A set of classical or quantum states is equivalent to another one if there exists a pair of classical or quantum channels mapping either set to the other one. For dichotomies (pairs of states) this is closely connected to (classical or quantum) R\'enyi divergences (RD) and the data-processing inequality: If a RD remains unchanged when a channel is applied to the dichotomy, then there is a recovery channel mapping the image back to the initial dichotomy.
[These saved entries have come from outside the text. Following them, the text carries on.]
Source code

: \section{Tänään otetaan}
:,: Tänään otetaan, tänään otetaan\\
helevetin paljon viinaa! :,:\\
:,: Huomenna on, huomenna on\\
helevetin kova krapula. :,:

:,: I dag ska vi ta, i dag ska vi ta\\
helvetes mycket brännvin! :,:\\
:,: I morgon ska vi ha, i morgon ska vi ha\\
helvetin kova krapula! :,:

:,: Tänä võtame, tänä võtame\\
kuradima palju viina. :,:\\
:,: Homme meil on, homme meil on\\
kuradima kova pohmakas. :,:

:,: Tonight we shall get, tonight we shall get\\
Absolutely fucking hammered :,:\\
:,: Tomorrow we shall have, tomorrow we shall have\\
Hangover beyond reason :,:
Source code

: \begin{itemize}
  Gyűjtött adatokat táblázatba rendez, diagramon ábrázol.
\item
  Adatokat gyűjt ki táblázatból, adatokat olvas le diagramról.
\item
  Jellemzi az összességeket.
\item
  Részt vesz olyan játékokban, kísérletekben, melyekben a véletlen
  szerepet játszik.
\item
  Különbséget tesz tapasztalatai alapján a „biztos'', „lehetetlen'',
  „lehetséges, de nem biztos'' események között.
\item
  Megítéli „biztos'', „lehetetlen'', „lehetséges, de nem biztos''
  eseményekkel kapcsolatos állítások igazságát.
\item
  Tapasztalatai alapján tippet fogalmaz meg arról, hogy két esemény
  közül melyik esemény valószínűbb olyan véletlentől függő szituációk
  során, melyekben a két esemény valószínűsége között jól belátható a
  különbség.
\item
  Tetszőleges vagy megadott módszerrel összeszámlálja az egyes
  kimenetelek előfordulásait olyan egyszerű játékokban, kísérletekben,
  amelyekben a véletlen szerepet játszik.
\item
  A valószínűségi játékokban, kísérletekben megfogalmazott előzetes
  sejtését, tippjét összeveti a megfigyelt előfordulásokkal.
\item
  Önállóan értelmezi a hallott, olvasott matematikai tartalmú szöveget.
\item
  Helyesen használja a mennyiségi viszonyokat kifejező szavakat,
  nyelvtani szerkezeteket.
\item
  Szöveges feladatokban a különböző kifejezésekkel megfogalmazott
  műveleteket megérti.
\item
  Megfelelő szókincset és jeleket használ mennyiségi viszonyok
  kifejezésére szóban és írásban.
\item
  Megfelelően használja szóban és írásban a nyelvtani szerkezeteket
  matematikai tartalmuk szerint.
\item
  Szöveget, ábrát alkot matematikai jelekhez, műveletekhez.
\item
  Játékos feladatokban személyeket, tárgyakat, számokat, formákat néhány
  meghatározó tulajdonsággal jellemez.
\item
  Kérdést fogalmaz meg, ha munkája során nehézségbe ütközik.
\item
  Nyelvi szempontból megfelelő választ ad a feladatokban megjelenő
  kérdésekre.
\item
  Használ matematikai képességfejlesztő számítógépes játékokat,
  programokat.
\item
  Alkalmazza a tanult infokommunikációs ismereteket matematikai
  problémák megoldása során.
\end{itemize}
Here, we prove for classical dichotomies that equality of the RDs alone is already sufficient for the existence of a channel in any of the two directions and discuss some applications. We conjecture that equality of the minimal quantum RDs is sufficient in the quantum case and prove it for special cases. We also show that neither the Petz quantum nor the maximal quantum RDs are sufficient. As a side-result of our techniques we obtain an infinite list of inequalities fulfilled by the classical, the Petz quantum, and the maximal quantum RDs. These inequalities are not true for the minimal quantum RDs.
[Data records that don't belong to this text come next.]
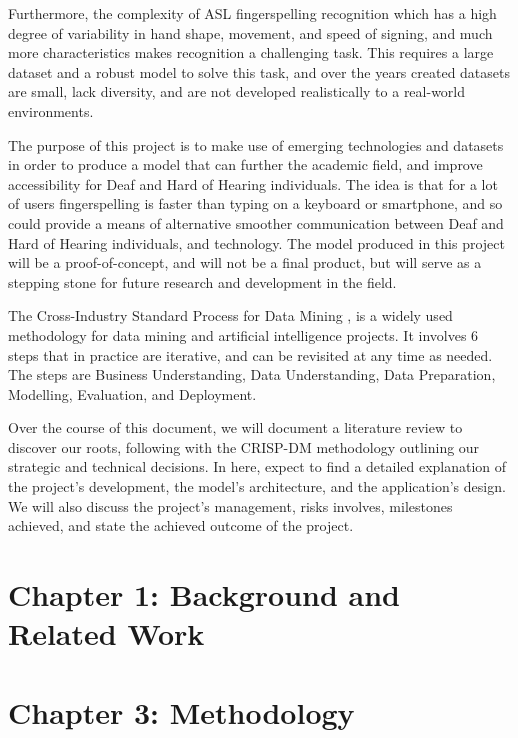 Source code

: \documentclass[preprint,12pt,review,authoryear]{elsarticle}
\begin{document}
Furthermore, the complexity of ASL fingerspelling recognition which has a high degree of variability in hand shape, movement, and speed of signing, and much more characteristics makes recognition a challenging task. This requires a large dataset and a robust model to solve this task, and over the years created datasets are small, lack diversity, and are not developed realistically to a real-world environments.

The purpose of this project is to make use of emerging technologies and datasets in order to produce a model that can further the academic field, and improve accessibility for Deaf and Hard of Hearing individuals. The idea is that for a lot of users fingerspelling is faster than typing on a keyboard or smartphone, and so could provide a means of alternative smoother communication between Deaf and Hard of Hearing individuals, and technology. The model produced in this project will be a proof-of-concept, and will not be a final product, but will serve as a stepping stone for future research and development in the field. 

The Cross-Industry Standard Process for Data Mining \cite{hotzWhatCRISPDM2018}, is a widely used methodology for data mining and artificial intelligence projects. It involves 6 steps that in practice are iterative, and can be revisited at any time as needed. The steps are Business Understanding, Data Understanding, Data Preparation, Modelling, Evaluation, and Deployment.

Over the course of this document, we will document a literature review to discover our roots, following with the CRISP-DM methodology outlining our strategic and technical decisions. In here, expect to find a detailed explanation of the project's development, the model's architecture, and the application's design. We will also discuss the project's management, risks involves, milestones achieved, and state the achieved outcome of the project.


\section{Chapter 1: Background and Related Work}

\section{Chapter 3: Methodology}
\end{document}
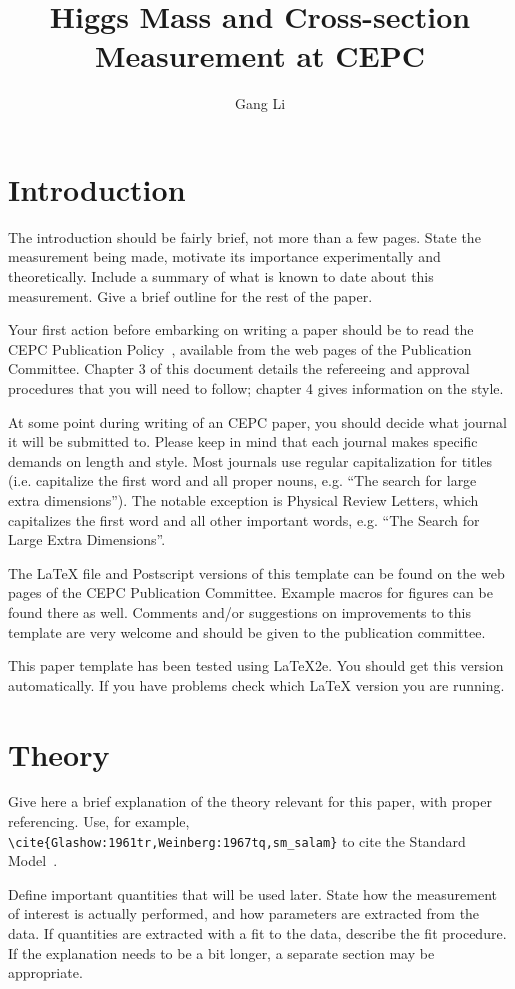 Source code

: \documentclass[11pt,a4paper]{cepcnote}
\title{ Higgs Mass and Cross-section Measurement at CEPC }
\author{Gang Li}
\begin{document}
\tableofcontents
\clearpage

\section{Introduction}

The introduction should be fairly brief, not more than a few pages.
State the measurement being made, motivate its importance
experimentally and theoretically. Include a summary of what is known
to date about this measurement. Give a brief outline for the rest of
the paper.

Your first action before embarking on writing a paper should be to
read the CEPC Publication Policy~\cite{publication_policy}, available
from the web pages of the Publication Committee. Chapter 3 of this
document details the refereeing and approval procedures that you will
need to follow; chapter 4 gives information on the style.

At some point during writing of an CEPC paper, you should decide what
journal it will be submitted to.  Please keep in mind that each
journal makes specific demands on length and style.  Most journals use
regular capitalization for titles (i.e. capitalize the first word and
all proper nouns, e.g. ``The search for large extra dimensions''). The
notable exception is Physical Review Letters, which capitalizes the
first word and all other important words, e.g. ``The Search for Large
Extra Dimensions''.

The \LaTeX{} file and Postscript versions of this template can be
found on the web pages of the CEPC Publication Committee. Example
macros for figures can be found there as well.  Comments and/or
suggestions on improvements to this template are very welcome and
should be given to the publication committee.

This paper template has been tested using \LaTeX{}2e.  You should get
this version automatically. If you have problems check which \LaTeX{}
version you are running.

\section{Theory}

Give here a brief explanation of the theory relevant for this paper,
with proper referencing. Use, for example,
\verb|\cite{Glashow:1961tr,Weinberg:1967tq,sm_salam}| to cite the
Standard Model~\cite{Glashow:1961tr,Weinberg:1967tq,sm_salam}.

Define important quantities that will be used later.  State how the
measurement of interest is actually performed, and how parameters are
extracted from the data.  If quantities are extracted with a fit to
the data, describe the fit procedure. If the explanation needs to be a
bit longer, a separate section may be appropriate.
\end{document}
翻译：一组经典或量子态与另一组等价，当且仅当存在一对经典或量子通道能将其中一组映射为另一组。对于二分态（状态对），这一性质与（经典或量子）Rényi散度（RD）及数据处理不等式密切相关：若施加通道于二分态后RD保持不变，则存在一个恢复通道将像映射回初始二分态。本文证明：对于经典二分态，仅需RD相等即可保证任一方向通道的存在性，并讨论若干应用。我们推测在量子情形下，最小量子RD相等即具有充分性，并在特例中予以证明。同时证明Petz量子RD与最大量子RD均不具备充分性。作为技术方法的副产品，我们获得了经典、Petz量子及最大量子RD所满足的无限不等式序列，而最小量子RD不满足这些不等式。